Abstract

The use of selective 5-hydroxytryptamine type 3 receptor antagonists has improved the management of postoperative nausea and vomiting, but has not completely eliminated it. In this article, we discuss the pharmacology of 5-hydroxytryptamine type 3 receptor antagonists and the impact of pharmacogenetics on postoperative nausea and vomiting. Dolasetron, granisetron, ondansetron, palonosetron, and tropisetron have similar mechanisms of action but different pharmacokinetic and pharmacodynamic properties. Genetic polymorphism in the cytochrome P450 mono-oxygenase system, drug efflux transporter adenosine triphosphate-binding cassette subfamily B member 1 and 5-hydroxytryptamine type 3 receptor subunits also contribute to the interindividual variation in response to different 5-hydroxytryptamine type 3 receptor antagonists. These differences account for differences in the duration of action and clinical efficacy of these agents.

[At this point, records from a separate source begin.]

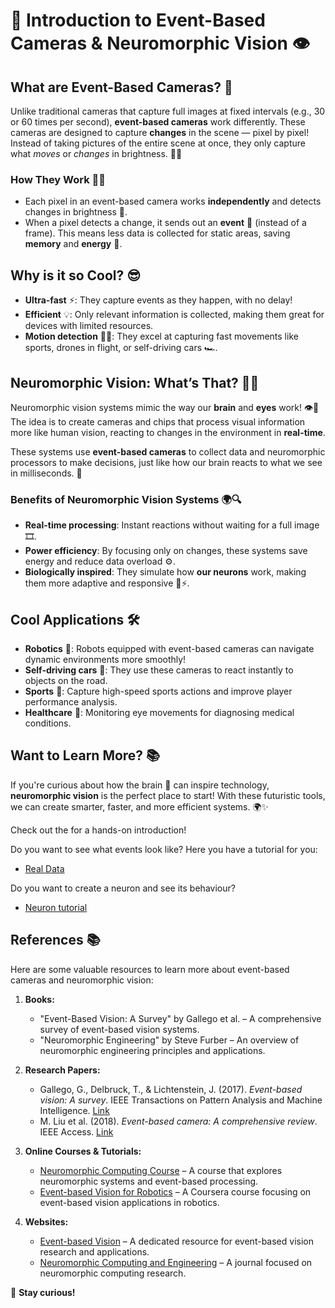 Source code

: # 🌟 Introduction to Event-Based Cameras & Neuromorphic Vision 👁️

## What are Event-Based Cameras? 📸
Unlike traditional cameras that capture full images at fixed intervals (e.g., 30 or 60 times per second), **event-based cameras** work differently. These cameras are designed to capture **changes** in the scene — pixel by pixel! Instead of taking pictures of the entire scene at once, they only capture what *moves* or *changes* in brightness. 📍✨

### How They Work 🧠🔬
- Each pixel in an event-based camera works **independently** and detects changes in brightness 🎥.
- When a pixel detects a change, it sends out an **event** 🚀 (instead of a frame). This means less data is collected for static areas, saving **memory** and **energy** 🔋.

## Why is it so Cool? 😎
- **Ultra-fast** ⚡: They capture events as they happen, with no delay!
- **Efficient** 💡: Only relevant information is collected, making them great for devices with limited resources.
- **Motion detection** 🏃‍♂️: They excel at capturing fast movements like sports, drones in flight, or self-driving cars 🏎️.

## Neuromorphic Vision: What’s That? 🤖🧠
Neuromorphic vision systems mimic the way our **brain** and **eyes** work! 👁️🧠 The idea is to create cameras and chips that process visual information more like human vision, reacting to changes in the environment in **real-time**. 

These systems use **event-based cameras** to collect data and neuromorphic processors to make decisions, just like how our brain reacts to what we see in milliseconds. 🤯

### Benefits of Neuromorphic Vision Systems 🌍🔍
- **Real-time processing**: Instant reactions without waiting for a full image 🎞️.
- **Power efficiency**: By focusing only on changes, these systems save energy and reduce data overload ⚙️.
- **Biologically inspired**: They simulate how **our neurons** work, making them more adaptive and responsive 🧠⚡.

## Cool Applications 🛠️
- **Robotics** 🤖: Robots equipped with event-based cameras can navigate dynamic environments more smoothly!
- **Self-driving cars** 🚗: They use these cameras to react instantly to objects on the road.
- **Sports** 🏀: Capture high-speed sports actions and improve player performance analysis.
- **Healthcare** 💉: Monitoring eye movements for diagnosing medical conditions.

## Want to Learn More? 📚
If you're curious about how the brain 🧠 can inspire technology, **neuromorphic vision** is the perfect place to start! With these futuristic tools, we can create smarter, faster, and more efficient systems. 🌍✨

Check out the for a hands-on introduction!

Do you want to see what events look like? Here you have a tutorial for you: 
- [Real Data](https://github.com/GiuliaDAngelo/EDtutorial/blob/main/realdata.py)

Do you want to create a neuron and see its behaviour?
- [Neuron tutorial](https://github.com/GiuliaDAngelo/EDtutorial/blob/main/neuron.py)

## References 📚
Here are some valuable resources to learn more about event-based cameras and neuromorphic vision:

1. **Books:**
   - "Event-Based Vision: A Survey" by Gallego et al. – A comprehensive survey of event-based vision systems.
   - "Neuromorphic Engineering" by Steve Furber – An overview of neuromorphic engineering principles and applications.

2. **Research Papers:**
   - Gallego, G., Delbruck, T., & Lichtenstein, J. (2017). *Event-based vision: A survey*. IEEE Transactions on Pattern Analysis and Machine Intelligence. [Link](https://doi.org/10.1109/TPAMI.2017.2651254)
   - M. Liu et al. (2018). *Event-based camera: A comprehensive review*. IEEE Access. [Link](https://doi.org/10.1109/ACCESS.2018.2838279)

3. **Online Courses & Tutorials:**
   - [Neuromorphic Computing Course](https://neuromorphic.university) – A course that explores neuromorphic systems and event-based processing.
   - [Event-based Vision for Robotics](https://www.coursera.org/learn/event-based-vision-robotics) – A Coursera course focusing on event-based vision applications in robotics.

4. **Websites:**
   - [Event-based Vision](http://eventbasedvision.org/) – A dedicated resource for event-based vision research and applications.
   - [Neuromorphic Computing and Engineering](https://iopscience.iop.org/journal/2634-4386) – A journal focused on neuromorphic computing research.


🧠 **Stay curious!**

Pharmacogenetics testing in patients may help differentiate responders to 5-hydroxytryptamine type 3 receptor antagonists from non-responders and allow the anesthesiologist to individualize antiemetic therapy. The cost-effectiveness of such screening in postoperative nausea and vomiting management has, however, not been evaluated. Given the multifactorial nature of postoperative nausea and vomiting, a multimodal approach to reduce or eliminate risk factors will be most successful in its management.